What the task requires: Search the entries below for the string "documentclass" and copy the lines that hold it.

########################################

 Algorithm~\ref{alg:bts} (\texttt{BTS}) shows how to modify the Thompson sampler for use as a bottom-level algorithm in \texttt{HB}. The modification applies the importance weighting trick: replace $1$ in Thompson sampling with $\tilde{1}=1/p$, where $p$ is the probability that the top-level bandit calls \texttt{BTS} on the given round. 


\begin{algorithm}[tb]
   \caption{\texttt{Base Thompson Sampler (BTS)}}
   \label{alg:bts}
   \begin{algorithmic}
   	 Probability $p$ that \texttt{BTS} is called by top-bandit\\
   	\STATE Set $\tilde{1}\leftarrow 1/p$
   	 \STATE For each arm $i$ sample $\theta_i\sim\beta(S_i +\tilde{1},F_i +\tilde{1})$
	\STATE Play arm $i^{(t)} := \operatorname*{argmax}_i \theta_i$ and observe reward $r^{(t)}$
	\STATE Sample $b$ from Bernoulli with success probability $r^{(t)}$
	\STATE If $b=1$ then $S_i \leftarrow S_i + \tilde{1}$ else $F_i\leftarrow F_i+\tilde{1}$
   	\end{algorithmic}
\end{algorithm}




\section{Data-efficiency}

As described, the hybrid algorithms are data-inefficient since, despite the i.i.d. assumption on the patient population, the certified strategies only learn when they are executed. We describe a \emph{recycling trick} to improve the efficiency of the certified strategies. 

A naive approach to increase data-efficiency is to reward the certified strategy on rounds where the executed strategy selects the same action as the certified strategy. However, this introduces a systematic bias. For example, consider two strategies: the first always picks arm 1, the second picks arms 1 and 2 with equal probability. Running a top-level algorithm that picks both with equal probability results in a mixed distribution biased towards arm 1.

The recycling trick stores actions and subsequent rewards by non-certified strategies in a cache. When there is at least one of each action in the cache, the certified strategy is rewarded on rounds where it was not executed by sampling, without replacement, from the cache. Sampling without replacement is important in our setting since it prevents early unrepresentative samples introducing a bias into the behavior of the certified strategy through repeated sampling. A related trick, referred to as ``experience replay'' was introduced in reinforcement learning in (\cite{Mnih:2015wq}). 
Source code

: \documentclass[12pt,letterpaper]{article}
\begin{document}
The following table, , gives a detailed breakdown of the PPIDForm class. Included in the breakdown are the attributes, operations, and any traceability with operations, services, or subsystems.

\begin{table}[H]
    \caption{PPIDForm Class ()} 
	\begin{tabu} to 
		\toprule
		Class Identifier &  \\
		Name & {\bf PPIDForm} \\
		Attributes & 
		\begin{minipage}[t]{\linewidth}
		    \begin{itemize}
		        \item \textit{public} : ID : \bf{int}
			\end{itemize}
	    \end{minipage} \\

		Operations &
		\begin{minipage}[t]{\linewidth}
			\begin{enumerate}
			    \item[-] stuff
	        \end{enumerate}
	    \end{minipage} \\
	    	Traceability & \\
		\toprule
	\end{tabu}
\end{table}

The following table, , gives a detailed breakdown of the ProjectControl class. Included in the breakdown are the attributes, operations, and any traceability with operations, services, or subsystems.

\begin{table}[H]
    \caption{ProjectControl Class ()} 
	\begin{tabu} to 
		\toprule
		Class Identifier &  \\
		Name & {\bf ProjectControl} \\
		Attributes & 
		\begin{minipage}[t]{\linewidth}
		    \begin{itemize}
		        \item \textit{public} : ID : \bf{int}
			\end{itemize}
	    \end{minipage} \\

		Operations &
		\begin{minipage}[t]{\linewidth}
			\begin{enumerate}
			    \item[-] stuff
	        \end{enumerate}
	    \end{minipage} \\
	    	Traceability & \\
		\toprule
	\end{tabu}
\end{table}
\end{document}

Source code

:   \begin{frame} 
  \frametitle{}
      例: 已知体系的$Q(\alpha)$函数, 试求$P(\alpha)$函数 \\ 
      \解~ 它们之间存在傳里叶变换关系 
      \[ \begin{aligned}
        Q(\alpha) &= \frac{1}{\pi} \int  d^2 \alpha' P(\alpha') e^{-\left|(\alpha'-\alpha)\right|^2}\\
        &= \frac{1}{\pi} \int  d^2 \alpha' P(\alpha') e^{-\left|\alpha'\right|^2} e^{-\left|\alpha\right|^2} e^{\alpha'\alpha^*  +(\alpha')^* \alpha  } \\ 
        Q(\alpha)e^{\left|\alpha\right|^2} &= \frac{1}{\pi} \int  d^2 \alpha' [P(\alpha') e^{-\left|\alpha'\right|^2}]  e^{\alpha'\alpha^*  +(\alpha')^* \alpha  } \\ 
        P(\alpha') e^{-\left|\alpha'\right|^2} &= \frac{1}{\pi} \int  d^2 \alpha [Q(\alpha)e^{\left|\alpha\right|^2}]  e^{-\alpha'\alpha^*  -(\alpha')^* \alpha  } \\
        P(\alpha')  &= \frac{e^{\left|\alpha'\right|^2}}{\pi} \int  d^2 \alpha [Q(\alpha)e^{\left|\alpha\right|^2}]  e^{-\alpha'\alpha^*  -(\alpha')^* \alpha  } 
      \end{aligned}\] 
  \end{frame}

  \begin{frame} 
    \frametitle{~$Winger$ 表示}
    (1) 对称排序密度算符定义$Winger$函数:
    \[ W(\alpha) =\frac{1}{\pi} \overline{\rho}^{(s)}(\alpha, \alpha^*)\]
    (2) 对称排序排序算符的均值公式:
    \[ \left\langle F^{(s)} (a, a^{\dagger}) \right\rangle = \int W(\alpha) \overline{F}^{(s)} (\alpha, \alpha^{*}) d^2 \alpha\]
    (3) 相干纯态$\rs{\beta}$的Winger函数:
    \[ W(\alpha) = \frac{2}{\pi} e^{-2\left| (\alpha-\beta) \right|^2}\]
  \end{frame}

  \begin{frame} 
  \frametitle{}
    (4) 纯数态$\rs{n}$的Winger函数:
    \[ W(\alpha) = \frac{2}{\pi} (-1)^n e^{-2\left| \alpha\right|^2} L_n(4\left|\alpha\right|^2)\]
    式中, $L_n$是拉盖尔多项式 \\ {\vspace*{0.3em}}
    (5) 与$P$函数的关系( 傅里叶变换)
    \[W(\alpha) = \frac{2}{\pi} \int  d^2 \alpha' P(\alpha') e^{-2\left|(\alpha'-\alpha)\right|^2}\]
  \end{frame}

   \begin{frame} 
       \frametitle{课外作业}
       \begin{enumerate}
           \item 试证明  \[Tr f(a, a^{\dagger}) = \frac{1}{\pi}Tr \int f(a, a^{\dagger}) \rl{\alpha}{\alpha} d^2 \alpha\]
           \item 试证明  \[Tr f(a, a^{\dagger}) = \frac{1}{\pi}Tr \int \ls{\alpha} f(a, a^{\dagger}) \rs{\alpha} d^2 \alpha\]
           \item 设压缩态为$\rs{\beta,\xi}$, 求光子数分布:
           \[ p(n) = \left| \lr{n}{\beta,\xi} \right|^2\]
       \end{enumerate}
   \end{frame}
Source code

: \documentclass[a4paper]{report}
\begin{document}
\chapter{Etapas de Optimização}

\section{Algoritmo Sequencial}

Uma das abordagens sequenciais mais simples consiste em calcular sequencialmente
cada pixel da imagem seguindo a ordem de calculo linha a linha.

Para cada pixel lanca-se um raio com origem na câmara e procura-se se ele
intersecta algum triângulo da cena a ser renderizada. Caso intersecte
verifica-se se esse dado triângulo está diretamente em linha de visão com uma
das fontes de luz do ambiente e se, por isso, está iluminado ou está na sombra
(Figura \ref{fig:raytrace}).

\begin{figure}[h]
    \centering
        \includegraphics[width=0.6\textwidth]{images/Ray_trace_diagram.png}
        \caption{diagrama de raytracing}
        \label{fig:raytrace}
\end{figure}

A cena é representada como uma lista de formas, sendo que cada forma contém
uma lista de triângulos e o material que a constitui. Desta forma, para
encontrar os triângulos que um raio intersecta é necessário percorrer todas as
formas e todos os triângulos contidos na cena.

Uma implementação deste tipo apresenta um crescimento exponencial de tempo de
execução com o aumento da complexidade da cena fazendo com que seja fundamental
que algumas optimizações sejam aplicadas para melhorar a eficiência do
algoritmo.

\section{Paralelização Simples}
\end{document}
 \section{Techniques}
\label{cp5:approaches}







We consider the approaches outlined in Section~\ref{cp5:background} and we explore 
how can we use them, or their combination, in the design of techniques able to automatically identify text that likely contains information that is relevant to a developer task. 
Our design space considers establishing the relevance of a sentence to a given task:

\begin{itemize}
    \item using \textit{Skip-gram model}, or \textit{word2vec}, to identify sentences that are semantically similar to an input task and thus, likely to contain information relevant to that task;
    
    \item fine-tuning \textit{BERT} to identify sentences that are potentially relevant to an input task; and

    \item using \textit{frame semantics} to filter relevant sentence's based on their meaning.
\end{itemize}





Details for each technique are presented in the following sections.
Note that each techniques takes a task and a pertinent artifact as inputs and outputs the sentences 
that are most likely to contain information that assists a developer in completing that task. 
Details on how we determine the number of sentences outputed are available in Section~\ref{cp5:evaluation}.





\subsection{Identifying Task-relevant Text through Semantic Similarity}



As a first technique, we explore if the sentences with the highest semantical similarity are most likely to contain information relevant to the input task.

########################################

Task solution:
: \documentclass[12pt,letterpaper]{article}
: \documentclass[a4paper]{report}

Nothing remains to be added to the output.